There were four people atop the campaign: John Weaver, Mark Salter, Rick Davis and Terry Nelson. Weaver served as chief strategist. Tall and thin, he had spent years in Texas, where he had feuded with Karl Rove, before going national. He was shrewd and tough, overseeing all of McCain’s political operations. After the 2000 campaign, he was so bitterly disappointed that he briefly defected to the Democrats. He was a fierce competitor, impulsive in the way McCain could be. He had a keen understanding of the strengths and weaknesses of McCain’s 2000 campaign and no one had done more to put McCain in position to start the 2008 race as the leading candidate. Salter was McCain’s alter ego and, like a brother, had an unbreakable emotional bond with his boss. He had been with the senator since the late 1980s, an almost accidental hire who rose to become McCain’s top aide in the Senate office. He wrote all of McCain’s speeches as well as the best-selling books that bore both their names and, in a sign of McCain’s generosity and friendship, shared fully in the proceeds. He thought like McCain and knew his voice perfectly. Nobody spoke more authentically for McCain than Salter. He could anticipate McCain’s moods and reactions faster than the candidate. Salter reflected those moods too, both good and bad, and he was quick to defend his boss against what he saw as niggling and unfair criticism in the press.

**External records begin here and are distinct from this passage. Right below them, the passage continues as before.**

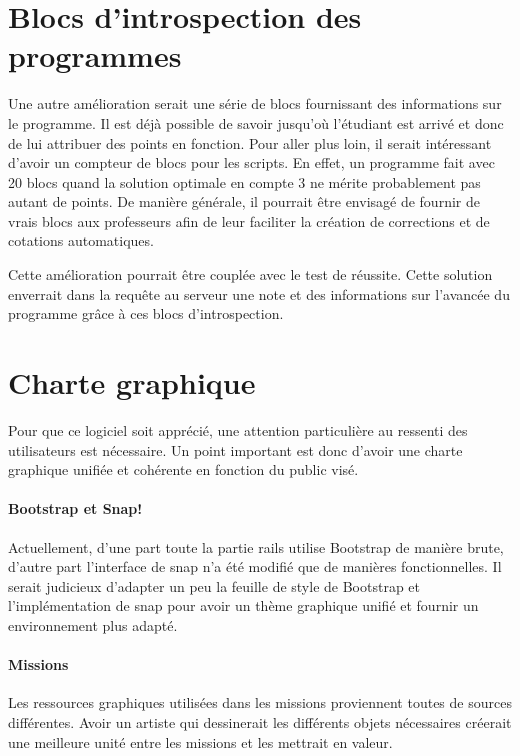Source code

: \section{Blocs d'introspection des programmes}
Une autre amélioration serait une série de \glspl{bloc}  fournissant des informations sur le programme. Il est déjà possible de savoir jusqu'où l'étudiant est arrivé et donc de lui attribuer des points en fonction.
Pour aller plus loin, il serait intéressant d'avoir un compteur de \glspl{bloc}  pour les \glspl{script}. En effet, un programme fait avec 20 \glspl{bloc}  quand la solution optimale en compte 3 ne mérite probablement pas autant de points.
De manière générale, il pourrait être envisagé de fournir de vrais \glspl{bloc}  aux professeurs afin de leur faciliter la création de corrections et de cotations automatiques.

Cette amélioration pourrait être couplée avec le test de réussite. Cette solution enverrait dans la requête au serveur une note et des informations sur l'avancée du programme grâce à ces \glspl{bloc}  d'introspection.

\section{Charte graphique}
Pour que ce logiciel soit apprécié, une attention particulière au ressenti des utilisateurs est nécessaire. Un point important est donc d'avoir une charte graphique unifiée et cohérente en fonction du public visé.

\paragraph{Bootstrap et Snap!}
Actuellement, d'une part toute la partie \gls{rails} utilise Bootstrap de manière brute, d'autre part l'interface de \gls{snap} n'a été modifié que de manières fonctionnelles. Il serait judicieux d'adapter un peu la feuille de style de Bootstrap et l'implémentation de \gls{snap} pour avoir un thème graphique unifié et fournir un environnement plus adapté.

\paragraph{Missions}
Les ressources graphiques utilisées dans les \glspl{mission} proviennent toutes de sources différentes. Avoir un artiste qui dessinerait les différents objets nécessaires créerait une meilleure unité entre les \glspl{mission} et les mettrait en valeur.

Davis had been with McCain for many years. He had managerial skills and a bubbly personality that sometimes disguised what a canny inside player he was. Davis had built a successful lobbying firm in Washington, one that had dealt with some unsavory foreign leaders. More than anyone, he was a survivor. One senior official new to McCain’s world was told when he joined the campaign, “Make friends with Rick Davis; you don’t know how things will work out.” Davis maintained tight relations with the candidate, with Cindy McCain, and with major fund-raisers. Nelson was the newcomer. A low-key midwesterner, he had served as political director of Bush’s campaign, where he earned the affection and loyalty of other Bush staffers. Nelson was recruited because he knew what a big political enterprise needed. If McCain wanted to replicate his live-off-the-land campaign of 2000, Nelson told people, he was ill-suited for that role. If McCain intended to run a version of the Bush reelection campaign, a large and robust operation designed to go the distance, Nelson believed he had the skills to do it. What he lacked was a close relationship with the candidate.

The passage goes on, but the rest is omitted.